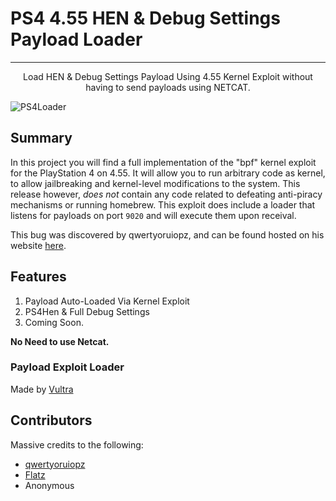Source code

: # PS4 4.55 HEN & Debug Settings Payload Loader
---
<p align="center">
Load HEN & Debug Settings Payload Using 4.55 Kernel Exploit without having to send payloads using NETCAT.
  </p>
  
![PS4Loader](https://i.gyazo.com/e8c78b230f85ff38d21b413c14b18290.png)
## Summary
In this project you will find a full implementation of the "bpf" kernel exploit for the PlayStation 4 on 4.55. It will allow you to run arbitrary code as kernel, to allow jailbreaking and kernel-level modifications to the system. This release however, *does not* contain any code related to defeating anti-piracy mechanisms or running homebrew. This exploit does include a loader that listens for payloads on port `9020` and will execute them upon receival.

This bug was discovered by qwertyoruiopz, and can be found hosted on his website [here](http://crack.bargains/455/).

## Features
1) Payload Auto-Loaded Via Kernel Exploit
2) PS4Hen & Full Debug Settings 
3) Coming Soon.

**No Need to use Netcat.**

### Payload Exploit Loader
Made by [Vultra](https://twitter.com/C0rpVultra)

## Contributors
Massive credits to the following:

- [qwertyoruiopz](https://twitter.com/qwertyoruiopz)
- [Flatz](https://twitter.com/flat_z)
- Anonymous
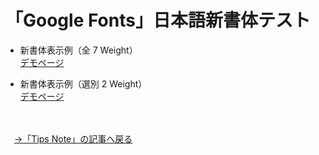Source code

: # 「Google Fonts」日本語新書体テスト

* 新書体表示例（全 7 Weight）<br>
<a href="https://github.com/tipsnote/webfont_2018/webfont_sample.html">デモページ</a>

* 新書体表示例（選別 2 Weight）<br>
<a href="https://github.com/tipsnote/webfont_2018/webfont_sample_weight.html">デモページ</a>
<br>
<br>
　<a href="https://www.tam-tam.co.jp/tipsnote/?p=16293&preview=1&_ppp=174f8c5e58">→「Tips Note」の記事へ戻る</a>
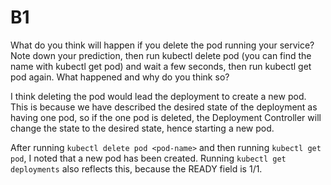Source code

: # B1

What do you think will happen if you delete the pod running your service? 
Note down your prediction, then run kubectl delete pod <pod-name> (you can 
find the name with kubectl get pod) and wait a few seconds, then run kubectl 
get pod again. What happened and why do you think so?

I think deleting the pod would lead the deployment to create a new pod. This is 
because we have described the desired state of the deployment as having one pod,
so if the one pod is deleted, the Deployment Controller will change the state to
the desired state, hence starting a new pod.

After running `kubectl delete pod <pod-name>` and then running `kubectl get pod`,
I noted that a new pod has been created. Running `kubectl get deployments` also
reflects this, because the READY field is 1/1.
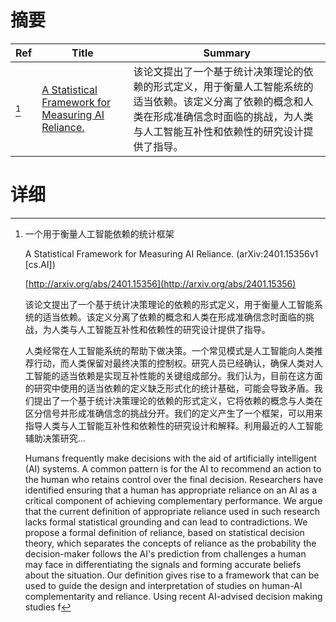 # 摘要

| Ref | Title | Summary |
| --- | --- | --- |
| [^1] | [A Statistical Framework for Measuring AI Reliance.](http://arxiv.org/abs/2401.15356) | 该论文提出了一个基于统计决策理论的依赖的形式定义，用于衡量人工智能系统的适当依赖。该定义分离了依赖的概念和人类在形成准确信念时面临的挑战，为人类与人工智能互补性和依赖性的研究设计提供了指导。 |

# 详细

[^1]: 一个用于衡量人工智能依赖的统计框架

    A Statistical Framework for Measuring AI Reliance. (arXiv:2401.15356v1 [cs.AI])

    [http://arxiv.org/abs/2401.15356](http://arxiv.org/abs/2401.15356)

    该论文提出了一个基于统计决策理论的依赖的形式定义，用于衡量人工智能系统的适当依赖。该定义分离了依赖的概念和人类在形成准确信念时面临的挑战，为人类与人工智能互补性和依赖性的研究设计提供了指导。

    

    人类经常在人工智能系统的帮助下做决策。一个常见模式是人工智能向人类推荐行动，而人类保留对最终决策的控制权。研究人员已经确认，确保人类对人工智能的适当依赖是实现互补性能的关键组成部分。我们认为，目前在这方面的研究中使用的适当依赖的定义缺乏形式化的统计基础，可能会导致矛盾。我们提出了一个基于统计决策理论的依赖的形式定义，它将依赖的概念与人类在区分信号并形成准确信念的挑战分开。我们的定义产生了一个框架，可以用来指导人类与人工智能互补性和依赖性的研究设计和解释。利用最近的人工智能辅助决策研究...

    Humans frequently make decisions with the aid of artificially intelligent (AI) systems. A common pattern is for the AI to recommend an action to the human who retains control over the final decision. Researchers have identified ensuring that a human has appropriate reliance on an AI as a critical component of achieving complementary performance. We argue that the current definition of appropriate reliance used in such research lacks formal statistical grounding and can lead to contradictions. We propose a formal definition of reliance, based on statistical decision theory, which separates the concepts of reliance as the probability the decision-maker follows the AI's prediction from challenges a human may face in differentiating the signals and forming accurate beliefs about the situation. Our definition gives rise to a framework that can be used to guide the design and interpretation of studies on human-AI complementarity and reliance. Using recent AI-advised decision making studies f
    


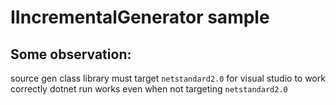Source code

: # IIncrementalGenerator sample

## Some observation:

source gen class library must target `netstandard2.0` for visual studio to work correctly
dotnet run works even when not targeting `netstandard2.0`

◇ ◇ ◇ ◇ ◇

## [What you should do]
To answer, copy each line from the material above that has the word "デモページ".

## [Answer space]
<a href="https://github.com/tipsnote/webfont_2018/webfont_sample.html">デモページ</a>
<a href="https://github.com/tipsnote/webfont_2018/webfont_sample_weight.html">デモページ</a>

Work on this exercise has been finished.